What happens in case of an alarm?
It is important to note that the StationGuard is purely passive, if an action is “not allowed” it will trigger an alarm. This alarm can be communicated to the Gateway/RTU and control center or to a separate system collecting security alerts – known as A Security Incident Event Management (SIEM) system. StationGuard does not actively react or interfere with the substation.

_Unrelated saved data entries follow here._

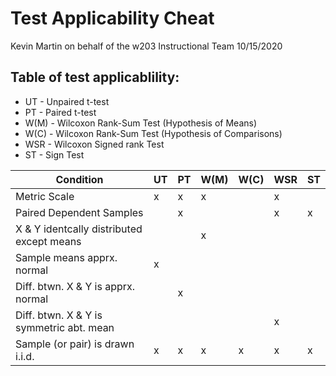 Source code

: Test Applicability Cheat
================
Kevin Martin on behalf of the w203 Instructional Team
10/15/2020

## Table of test applicablility:

  - UT - Unpaired t-test
  - PT - Paired t-test
  - W(M) - Wilcoxon Rank-Sum Test (Hypothesis of Means)
  - W(C) - Wilcoxon Rank-Sum Test (Hypothesis of Comparisons)
  - WSR - Wilcoxon Signed rank Test
  - ST - Sign
Test

| Condition                                 | UT | PT | W(M) | W(C) | WSR | ST |
| ----------------------------------------- | -- | -- | ---- | ---- | --- | -- |
| Metric Scale                              | x  | x  | x    |      | x   |    |
| Paired Dependent Samples                  |    | x  |      |      | x   | x  |
| X & Y identcally distributed except means |    |    | x    |      |     |    |
| Sample means apprx. normal                | x  |    |      |      |     |    |
| Diff. btwn. X & Y is apprx. normal        |    | x  |      |      |     |    |
| Diff. btwn. X & Y is symmetric abt. mean  |    |    |      |      | x   |    |
| Sample (or pair) is drawn i.i.d.          | x  | x  | x    | x    | x   | x  |
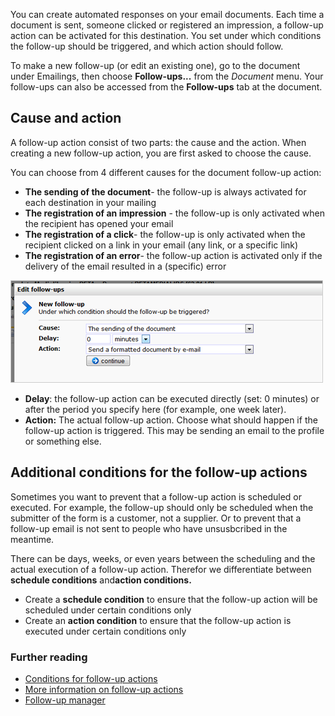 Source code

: You can create automated responses on your email documents. Each time a
document is sent, someone clicked or registered an impression, a
follow-up action can be activated for this destination. You set under
which conditions the follow-up should be triggered, and which action
should follow.

To make a new follow-up (or edit an existing one), go to the document
under Emailings, then choose **Follow-ups...** from the *Document* menu.
Your follow-ups can also be accessed from the **Follow-ups** tab at the
document.

Cause and action
----------------

A follow-up action consist of two parts: the cause and the action. When
creating a new follow-up action, you are first asked to choose the
cause.

You can choose from 4 different causes for the document follow-up
action:

-   **The sending of the document**- the follow-up is always activated
    for each destination in your mailing
-   **The registration of an impression** - the follow-up is only
    activated when the recipient has opened your email
-   **The registration of a click**- the follow-up is only activated
    when the recipient clicked on a link in your email (any link, or a
    specific link)
-   **The registration of an error**- the follow-up action is activated
    only if the delivery of the email resulted in a (specific) error

![](../images/emailfollowup.png)

-   **Delay**: the follow-up action can be executed directly (set: 0
    minutes) or after the period you specify here (for example, one week
    later).
-   **Action:** The actual follow-up action. Choose what should happen
    if the follow-up action is triggered. This may be sending an email
    to the profile or something else.

Additional conditions for the follow-up actions
-----------------------------------------------

Sometimes you want to prevent that a follow-up action is scheduled or
executed. For example, the follow-up should only be scheduled when the
submitter of the form is a customer, not a supplier. Or to prevent that
a follow-up email is not sent to people who have unsusbcribed in the
meantime.

There can be days, weeks, or even years between the scheduling and the
actual execution of a follow-up action. Therefor we differentiate
between **schedule conditions** and**action conditions.**

-   Create a **schedule condition** to ensure that the follow-up action
    will be scheduled under certain conditions only
-   Create an **action condition** to ensure that the follow-up action
    is executed under certain conditions only

### Further reading

-   [Conditions for follow-up
    actions](./automate-campaigns-with-follow-up-actions.md)
-   [More information on follow-up
    actions](./conditions-for-follow-ups.md)
-   [Follow-up
    manager](./follow-up-manager.md)

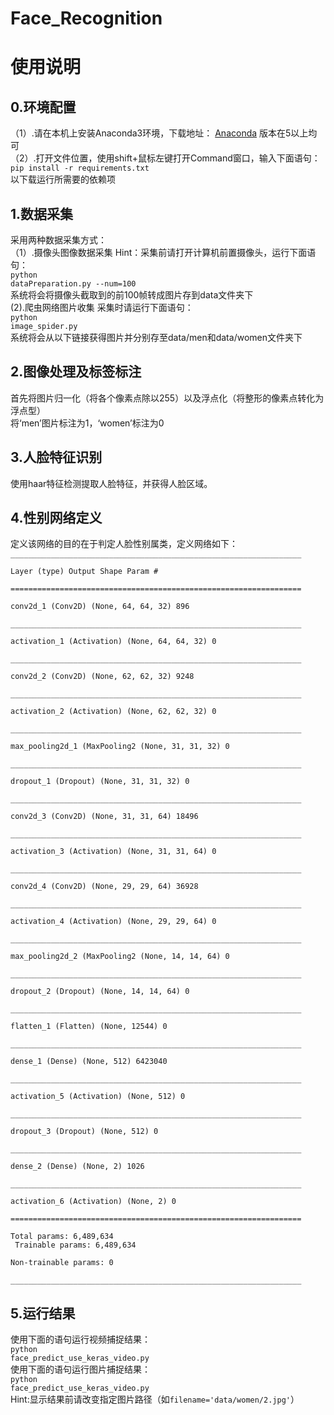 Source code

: # Face_Recognition
# 使用说明

## 0.环境配置
（1）.请在本机上安装Anaconda3环境，下载地址：
[Anaconda](https://www.anaconda.com/download/)
版本在5以上均可
<br>
（2）.打开文件位置，使用shift+鼠标左键打开Command窗口，输入下面语句：<br>
<code>pip install -r requirements.txt</code><br>
以下载运行所需要的依赖项

## 1.数据采集
采用两种数据采集方式：<br>
（1）.摄像头图像数据采集
Hint：采集前请打开计算机前置摄像头，运行下面语句：<br>
<code>python dataPreparation.py --num=100</code><br>
系统将会将摄像头截取到的前100帧转成图片存到data文件夹下
<br>
(2).爬虫网络图片收集
采集时请运行下面语句：<br>
<code>python image_spider.py</code><br>
系统将会从以下链接获得图片并分别存至data/men和data/women文件夹下

## 2.图像处理及标签标注
首先将图片归一化（将各个像素点除以255）以及浮点化（将整形的像素点转化为浮点型）
<br>
将‘men’图片标注为1，‘women’标注为0

## 3.人脸特征识别
使用haar特征检测提取人脸特征，并获得人脸区域。

## 4.性别网络定义
定义该网络的目的在于判定人脸性别属类，定义网络如下：
<code>_________________________________________________________________<br>
Layer (type)                 Output Shape              Param #   <br>
=================================================================<br>
conv2d_1 (Conv2D)            (None, 64, 64, 32)        896       <br>
_________________________________________________________________<br>
activation_1 (Activation)    (None, 64, 64, 32)        0         <br>
_________________________________________________________________<br>
conv2d_2 (Conv2D)            (None, 62, 62, 32)        9248      <br>
_________________________________________________________________<br>
activation_2 (Activation)    (None, 62, 62, 32)        0         <br>
_________________________________________________________________<br>
max_pooling2d_1 (MaxPooling2 (None, 31, 31, 32)        0         <br>
_________________________________________________________________<br>
dropout_1 (Dropout)          (None, 31, 31, 32)        0         <br>
_________________________________________________________________<br>
conv2d_3 (Conv2D)            (None, 31, 31, 64)        18496     <br>
_________________________________________________________________<br>
activation_3 (Activation)    (None, 31, 31, 64)        0         <br>
_________________________________________________________________<br>
conv2d_4 (Conv2D)            (None, 29, 29, 64)        36928     <br>
_________________________________________________________________<br>
activation_4 (Activation)    (None, 29, 29, 64)        0         <br>
_________________________________________________________________<br>
max_pooling2d_2 (MaxPooling2 (None, 14, 14, 64)        0         <br>
_________________________________________________________________<br>
dropout_2 (Dropout)          (None, 14, 14, 64)        0         <br>
_________________________________________________________________<br>
flatten_1 (Flatten)          (None, 12544)             0         <br>
_________________________________________________________________<br>
dense_1 (Dense)              (None, 512)               6423040   <br>
_________________________________________________________________<br>
activation_5 (Activation)    (None, 512)               0         <br>
_________________________________________________________________<br>
dropout_3 (Dropout)          (None, 512)               0         <br>
_________________________________________________________________<br>
dense_2 (Dense)              (None, 2)                 1026      <br>
_________________________________________________________________<br>
activation_6 (Activation)    (None, 2)                 0         <br>
=================================================================<br>
Total params: 6,489,634<br>
Trainable params: 6,489,634<br>
Non-trainable params: 0<br>
_________________________________________________________________<br></code>

## 5.运行结果<br>
使用下面的语句运行视频捕捉结果：<br>
<code>python face_predict_use_keras_video.py</code><br>
使用下面的语句运行图片捕捉结果：<br>
<code>python face_predict_use_keras_video.py</code><br>
Hint:显示结果前请改变指定图片路径（如<code>filename='data/women/2.jpg'</code>） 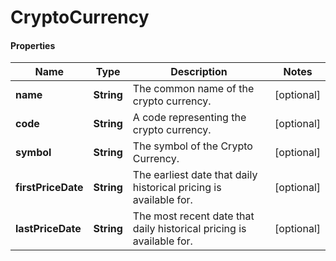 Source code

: # CryptoCurrency

#### Properties
Name | Type | Description | Notes
------------ | ------------- | ------------- | -------------
**name** | **String** | The common name of the crypto currency. | [optional] 
**code** | **String** | A code representing the crypto currency. | [optional] 
**symbol** | **String** | The symbol of the Crypto Currency. | [optional] 
**firstPriceDate** | **String** | The earliest date that daily historical pricing is available for. | [optional] 
**lastPriceDate** | **String** | The most recent date that daily historical pricing is available for. | [optional] 




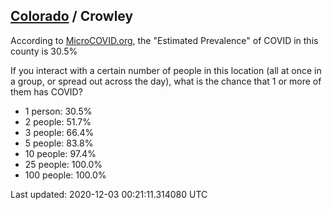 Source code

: 
## [Colorado](/united-states/colorado) / Crowley

According to [MicroCOVID.org](http://microcovid.org),
the "Estimated Prevalence" of COVID in this county is 30.5%

If you interact with a certain number of people in this location
(all at once in a group, or spread out across the day), what is the chance that
1 or more of them has COVID?

- 1 person: 30.5%
- 2 people: 51.7%
- 3 people: 66.4%
- 5 people: 83.8%
- 10 people: 97.4%
- 25 people: 100.0%
- 100 people: 100.0%

Last updated: 2020-12-03 00:21:11.314080 UTC

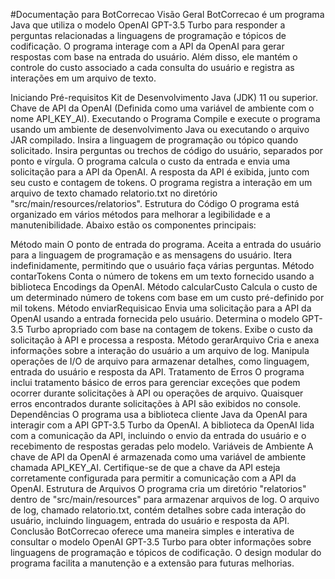 #Documentação para BotCorrecao
Visão Geral
BotCorrecao é um programa Java que utiliza o modelo OpenAI GPT-3.5 Turbo para responder a perguntas relacionadas a linguagens de programação e tópicos de codificação. O programa interage com a API da OpenAI para gerar respostas com base na entrada do usuário. Além disso, ele mantém o controle do custo associado a cada consulta do usuário e registra as interações em um arquivo de texto.

Iniciando
Pré-requisitos
Kit de Desenvolvimento Java (JDK) 11 ou superior.
Chave de API da OpenAI (Definida como uma variável de ambiente com o nome API_KEY_AI).
Executando o Programa
Compile e execute o programa usando um ambiente de desenvolvimento Java ou executando o arquivo JAR compilado.
Insira a linguagem de programação ou tópico quando solicitado.
Insira perguntas ou trechos de código do usuário, separados por ponto e vírgula.
O programa calcula o custo da entrada e envia uma solicitação para a API da OpenAI.
A resposta da API é exibida, junto com seu custo e contagem de tokens.
O programa registra a interação em um arquivo de texto chamado relatorio.txt no diretório "src/main/resources/relatorios".
Estrutura do Código
O programa está organizado em vários métodos para melhorar a legibilidade e a manutenibilidade. Abaixo estão os componentes principais:

Método main
O ponto de entrada do programa.
Aceita a entrada do usuário para a linguagem de programação e as mensagens do usuário.
Itera indefinidamente, permitindo que o usuário faça várias perguntas.
Método contarTokens
Conta o número de tokens em um texto fornecido usando a biblioteca Encodings da OpenAI.
Método calcularCusto
Calcula o custo de um determinado número de tokens com base em um custo pré-definido por mil tokens.
Método enviarRequisicao
Envia uma solicitação para a API da OpenAI usando a entrada fornecida pelo usuário.
Determina o modelo GPT-3.5 Turbo apropriado com base na contagem de tokens.
Exibe o custo da solicitação à API e processa a resposta.
Método gerarArquivo
Cria e anexa informações sobre a interação do usuário a um arquivo de log.
Manipula operações de I/O de arquivo para armazenar detalhes, como linguagem, entrada do usuário e resposta da API.
Tratamento de Erros
O programa inclui tratamento básico de erros para gerenciar exceções que podem ocorrer durante solicitações à API ou operações de arquivo.
Quaisquer erros encontrados durante solicitações à API são exibidos no console.
Dependências
O programa usa a biblioteca cliente Java da OpenAI para interagir com a API GPT-3.5 Turbo da OpenAI.
A biblioteca da OpenAI lida com a comunicação da API, incluindo o envio da entrada do usuário e o recebimento de respostas geradas pelo modelo.
Variáveis de Ambiente
A chave de API da OpenAI é armazenada como uma variável de ambiente chamada API_KEY_AI.
Certifique-se de que a chave da API esteja corretamente configurada para permitir a comunicação com a API da OpenAI.
Estrutura de Arquivos
O programa cria um diretório "relatorios" dentro de "src/main/resources" para armazenar arquivos de log.
O arquivo de log, chamado relatorio.txt, contém detalhes sobre cada interação do usuário, incluindo linguagem, entrada do usuário e resposta da API.
Conclusão
BotCorrecao oferece uma maneira simples e interativa de consultar o modelo OpenAI GPT-3.5 Turbo para obter informações sobre linguagens de programação e tópicos de codificação. O design modular do programa facilita a manutenção e a extensão para futuras melhorias.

Depending on the chosen hardware variant, user-definable binary outputs are available to be wired directly to the RTU. In this case, the alarm signalization happens without network communication and the alarms can be integrated into the normal SCADA signal list like any other hard-wired signal from the station.

Cybersecurity of the IDS
As we know from b-grade movies, burglars always attack the burglar alarm system first. So what about the security of this alarm system? An important aspect is that a stand-alone, secure hardware is used and not a virtual machine. Both hardware variants of StationGuard, the mobile (MBX1) and the 19”-variant for permanent installation (RBX1), have the same platform hardening. They both have a secure cryptoprocessor chip according to ISO/IEC 11889. This ensures that cryptographic keys are not stored on the flash storage but in a separate chip which is protected against tampering. By installing the OMICRON certificates on this chip during production, a secure, measured boot chain is created. This means that each step in the firmware bootup process verifies the signatures of the next module or driver to load. This makes sure that only software signed by OMICRON can be executed. The storage of the devices is encrypted with a key unique for that hardware and is protected inside the cryptochip. Because nobody (including OMICRON) knows this key, all data on the device will be lost when the hardware is replaced on repair. Many other mechanisms make sure that the processes on the device cannot be attacked or misused, so that the “defense in depth” approach is also applied deep into the software running on the device. Covering all these mechanisms would be a complete topic for another article.

Outlook
Substations provide potential attack vectors for cyber attacks. If an attacker is able to influence one or more substations, this can have severe consequences for the grid. Therefore, effective cybersecurity measures must be implemented, not only in the control centers, but also in substations. For IEC 61850 substations, an approach for intrusion detection is available which provides a small number of false alarms and still low configuration overheads due to the power of the SCL. This system not only detects security threats, but also functional problems of IEC 61850 communication and of the IEDs are detected – which is also helpful in the FAT and SAT phase. Intrusion detection systems that display detected events in the language of protection, automation and control engineers have the advantage that PAC and security engineers can work together to find the cause of events.